Returning to the Wangiri detection functionality 142 depicted in FIG. 1, the detection may be provided in various ways. For example, a simple approach may involve using handcrafted rules/heuristics, using knowledge of the scam characteristics. This may not, however, be the best approach because it typically leads to a proliferation of rules over time, exceptions to the rules and so on. Additionally, any rules may have to be frequently tuned manually to account for changes in scammer behaviour. Further still, the developed approach may not be easily applicable to other kinds of scams, potentially necessitating the development of a highly tailored solution for each type of scam.


A machine learning approach may be used to automatically “learn” the characteristics of a particular scam by using labelled examples of the scam. Such an approach can semi-automatically tune itself over time to account for changes in input data, representing, in this case, scammer behavior.


In a non-limiting example, in order to mathematically model the behaviour of Wangiri scammers, the following features may be used, which can be prepared or derived from the call logs.

    • 1. dt_from: The lower bound of the time interval within which the Wangiri detection was performed
    • 2. dt_to: The upper bound of the time interval within which the Wangiri detection was performed
    • 3. anumber: The calling party's number, for which call records are summarized and all the metrics below are computed
    • 4. num_outgoing_calls: The number of outgoing calls from the anumber
    • 5. num_incoming_calls: The number of incoming calls to the anumber
    • 6. incoming_call_rate: The proportion of incoming calls, relative to outgoing calls. This is computed as num_incoming_calls/num_outgoing_calls
    • 7. num_callees: The number of unique destination numbers called by this anumber
    • 8. callee_rate: The proportion of unique callees, relative to outgoing calls. This is computed as num_callees/num_outgoing_calls
    • 9. inter_arrival_time_mean: The average of the inter-arrival time between calls. The inter-arrival time is the interval of time between two successive calls. Note: This is measured in minutes.
    • 10. inter_arrival_time_stddev: The standard deviation of the inter-arrival time between calls, measured in minutes
    • 11. call_duration_mean: The average of the call duration of all outgoing calls made by this anumber. Note: This is measured in milliseconds. This may be replaced by incoming_call_duration and outgoing_call_duration
    • 12. call_duration_stddev: The standard deviation of the call duration of all outgoing calls made by this anumber, measured in milliseconds


Metrics #4 to #12 above are the predictors (aka features) in the Wangiri model, while the response is a class label that can take on one of two values—“Wangiri” or “Not Wangiri”. It will be appreciated that this is an example of a binary classification problem.
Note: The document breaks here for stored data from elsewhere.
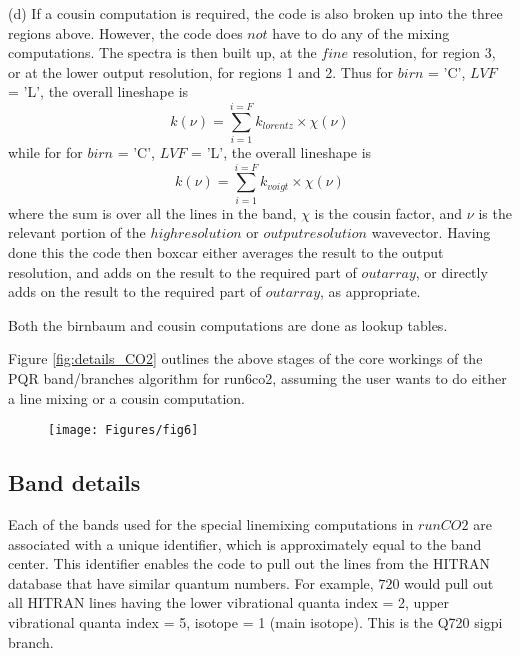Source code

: \documentclass[11pt]{article}
\begin{document}
(d) If a cousin computation is required, the code is also broken up into the
    three regions above. However, the code does $not$ have to do any of the
    mixing computations. The spectra is then built up, at the $fine$
    resolution, for region 3, or at the lower output resolution, for 
    regions 1 and 2. Thus for $birn$ = 'C', $LVF$ = 'L', the overall 
    lineshape is
\begin{equation}
k(\nu) = \sum_{i=1}^{i=F} k_{lorentz} \times \chi(\nu)
\end{equation}
    while for for $birn$ = 'C', $LVF$ = 'L', the overall lineshape is
\begin{equation}
k(\nu) = \sum_{i=1}^{i=F} k_{voigt} \times \chi(\nu)
\end{equation}
    where the sum is over all the lines in the band, $\chi$ is the cousin 
    factor, and $\nu$ is the relevant portion of the $high resolution$ or 
    $output resolution$ wavevector. 
    Having done this the code then boxcar either averages the result to 
    the output resolution, and adds on the result to the required part of 
    $outarray$, or directly adds on the result to the required part of 
    $outarray$, as appropriate.

Both the birnbaum and cousin computations are done as lookup tables.

Figure \ref{fig:details_CO2} outlines the above stages of the core workings 
of the PQR band/branches algorithm for run6co2, assuming the user wants to 
do either a line mixing or a cousin computation.

\begin{figure}
  \begin{center}\texttt{[image: Figures/fig6]}\end{center}
  \caption[Core PQR band details for CO2]{}
  \label{fig:PQRloop_CO2}
\end{figure}

\subsection{Band details}
Each of the bands used for the special linemixing computations in $runCO2$ 
are associated with a unique identifier, which is approximately equal to the
band center. This identifier enables the code to pull out the lines from 
the HITRAN database that have similar quantum numbers. For example, $720$ 
would pull out all HITRAN lines having the lower vibrational quanta 
index = 2, upper vibrational quanta index = 5,  isotope = 1 (main isotope).
This is the Q720 sigpi branch.
\end{document}
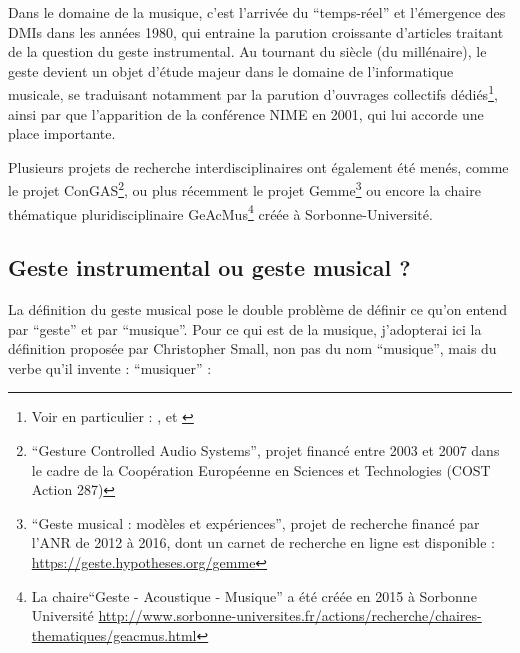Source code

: Dans le domaine de la musique, c'est l'arrivée du ``temps-réel'' et l'émergence des \glspl{DMI} dans les années 1980, qui entraine la parution croissante d'articles traitant de la question du geste instrumental. Au tournant du siècle (du millénaire), le geste devient un objet d'étude majeur dans le domaine de l'informatique musicale, se traduisant notamment par la parution d'ouvrages collectifs dédiés\footnote{Voir en particulier : \cite{genevois_les_1999}, \cite{wanderley_trends_2000} et \cite{godoy_musical_2010}}, ainsi par que l'apparition de la conférence \gls{NIME} en 2001, qui lui accorde une place importante.

Plusieurs projets de recherche interdisciplinaires ont également été menés, comme le projet ConGAS\footnote{``Gesture Controlled Audio Systems'', projet financé entre 2003 et 2007 dans le cadre de la Coopération Européenne en Sciences et Technologies (COST Action 287)}, ou plus récemment le projet Gemme\footnote{``Geste musical : modèles et expériences'', projet de recherche financé par l'ANR de 2012 à 2016, dont un carnet de recherche en ligne est disponible : \url{https://geste.hypotheses.org/gemme}} ou encore la chaire thématique pluridisciplinaire GeAcMus\footnote{La chaire``Geste - Acoustique - Musique'' a été créée en 2015 à Sorbonne Université \url{http://www.sorbonne-universites.fr/actions/recherche/chaires-thematiques/geacmus.html}} créée à Sorbonne-Université.



\subsection{Geste instrumental ou geste musical ?}

La définition du geste musical pose le double problème de définir ce qu'on entend par ``geste'' et par ``musique''. Pour ce qui est de la musique, j'adopterai ici la définition proposée par Christopher Small, non pas du nom ``musique'', mais du verbe qu'il invente : ``musiquer'' \cite{small_musicking:_1998}:



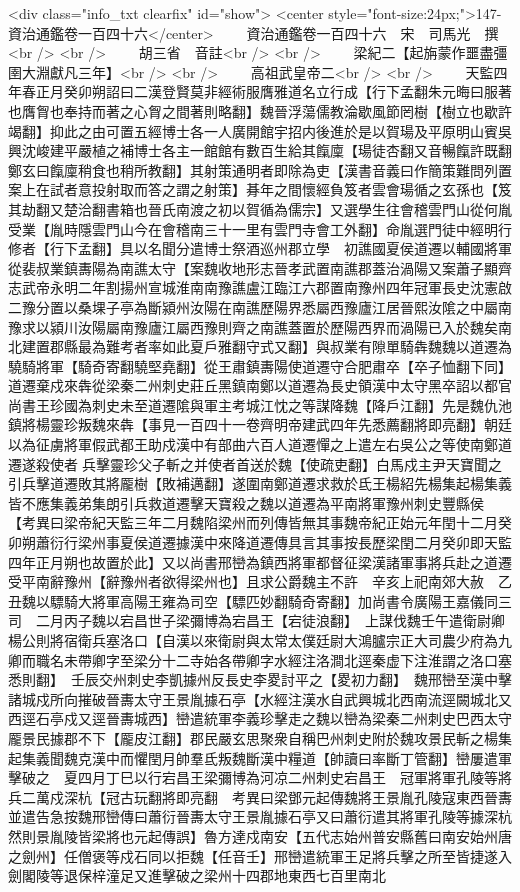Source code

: <div class="info_txt clearfix" id="show">
<center style="font-size:24px;">147-資治通鑑卷一百四十六</center>
  　　資治通鑑卷一百四十六　宋　司馬光　撰<br />
<br />
　　胡三省　音註<br />
<br />
　　梁紀二【起旃蒙作噩盡彊圉大淵獻凡三年】<br />
<br />
　　高祖武皇帝二<br />
<br />
　　天監四年春正月癸卯朔詔曰二漢登賢莫非經術服膺雅道名立行成【行下孟翻朱元晦曰服著也膺胷也奉持而著之心胷之間著則略翻】魏晉浮蕩儒教淪歇風節罔樹【樹立也歇許竭翻】抑此之由可置五經博士各一人廣開館宇招内後進於是以賀瑒及平原明山賓吳興沈峻建平嚴植之補博士各主一館館有數百生給其餼廩【瑒徒杏翻又音暢餼許既翻鄭玄曰餼廩稍食也稍所教翻】其射策通明者即除為吏【漢書音義曰作簡策難問列置案上在試者意投射取而答之謂之射策】朞年之間懷經負笈者雲會瑒循之玄孫也【笈其劫翻又楚洽翻書箱也晉氏南渡之初以賀循為儒宗】又選學生往會稽雲門山從何胤受業【胤時隱雲門山今在會稽南三十一里有雲門寺會工外翻】命胤選門徒中經明行修者【行下孟翻】具以名聞分遣博士祭酒巡州郡立學　初譙國夏侯道遷以輔國將軍從裴叔業鎮夀陽為南譙太守【案魏收地形志晉孝武置南譙郡蓋治渦陽又案蕭子顯齊志武帝永明二年割揚州宣城淮南南豫譙盧江臨江六郡置南豫州四年冠軍長史沈憲啟二豫分置以桑堁子亭為斷潁州汝陽在南譙歷陽界悉屬西豫廬江居晉熙汝隂之中屬南豫求以潁川汝陽屬南豫廬江屬西豫則齊之南譙蓋置於歷陽西界而渦陽已入於魏矣南北建置郡縣最為難考者率如此夏戶雅翻守式又翻】與叔業有隙單騎犇魏魏以道遷為驍騎將軍【騎奇寄翻驍堅堯翻】從王肅鎮夀陽使道遷守合肥肅卒【卒子恤翻下同】道遷棄戍來犇從梁秦二州刺史莊丘黑鎮南鄭以道遷為長史領漢中太守黑卒詔以都官尚書王珍國為刺史未至道遷隂與軍主考城江忱之等謀降魏【降戶江翻】先是魏仇池鎮將楊靈珍叛魏來犇【事見一百四十一卷齊明帝建武四年先悉薦翻將即亮翻】朝廷以為征虜將軍假武都王助戍漢中有部曲六百人道遷憚之上遣左右吳公之等使南鄭道遷遂殺使者兵擊靈珍父子斬之并使者首送於魏【使疏吏翻】白馬戍主尹天寶聞之引兵擊道遷敗其將龎樹【敗補邁翻】遂圍南鄭道遷求救於氐王楊紹先楊集起楊集義皆不應集義弟集朗引兵救道遷擊天寶殺之魏以道遷為平南將軍豫州刺史豐縣侯　【考異曰梁帝紀天監三年二月魏陷梁州而列傳皆無其事魏帝紀正始元年閏十二月癸卯朔蕭衍行梁州事夏侯道遷據漢中來降道遷傳具言其事按長歷梁閏二月癸卯即天監四年正月朔也故置於此】又以尚書邢巒為鎮西將軍都督征梁漢諸軍事將兵赴之道遷受平南辭豫州【辭豫州者欲得梁州也】且求公爵魏主不許　辛亥上祀南郊大赦　乙丑魏以驃騎大將軍高陽王雍為司空【驃匹妙翻騎奇寄翻】加尚書令廣陽王嘉儀同三司　二月丙子魏以宕昌世子梁彌博為宕昌王【宕徒浪翻】　上謀伐魏壬午遣衛尉卿楊公則將宿衛兵塞洛口【自漢以來衛尉與太常太僕廷尉大鴻臚宗正大司農少府為九卿而職名未帶卿字至梁分十二寺始各帶卿字水經注洛澗北逕秦虚下注淮謂之洛口塞悉則翻】　壬辰交州刺史李凱據州反長史李畟討平之【畟初力翻】　魏邢巒至漢中擊諸城戍所向摧破晉夀太守王景胤據石亭【水經注漢水自武興城北西南流逕闕城北又西逕石亭戍又逕晉夀城西】巒遣統軍李義珍擊走之魏以巒為梁秦二州刺史巴西太守龎景民據郡不下【龎皮江翻】郡民嚴玄思聚衆自稱巴州刺史附於魏攻景民斬之楊集起集義聞魏克漢中而懼閏月帥羣氐叛魏斷漢中糧道【帥讀曰率斷丁管翻】巒屢遣軍擊破之　夏四月丁巳以行宕昌王梁彌博為河凉二州刺史宕昌王　冠軍將軍孔陵等將兵二萬戍深杭【冠古玩翻將即亮翻　考異曰梁鄧元起傳魏將王景胤孔陵寇東西晉夀並遣告急按魏邢巒傳曰蕭衍晉夀太守王景胤據石亭又曰蕭衍遣其將軍孔陵等據深杭然則景胤陵皆梁將也元起傳誤】魯方達戍南安【五代志始州普安縣舊曰南安始州唐之劍州】任僧褒等戍石同以拒魏【任音壬】邢巒遣統軍王足將兵擊之所至皆捷遂入劍閣陵等退保梓潼足又進擊破之梁州十四郡地東西七百里南北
The approach used to solve this problem is to estimate one or more mathematical functions that describe the relationship(s) between the predictors and the response. The function(s) may be typically estimated from a set of manually labelled data that provides examples of each class. These functions, which constitute a model, may then be used to predict the class label (“Wangiri” or “Not Wangiri”) of future data. Labelled training data for the Wangiri class may be obtained using the investigator interface which may initially present investigators with anomalous phone numbers to be investigated. The calls that the investigator consider to be Wangiri can be labelled and used for the training data. The non-Wangiri class training data may be obtained from random sampling of the call data since the vast majority of call data passing over a telephone network will not be Wangiri calls.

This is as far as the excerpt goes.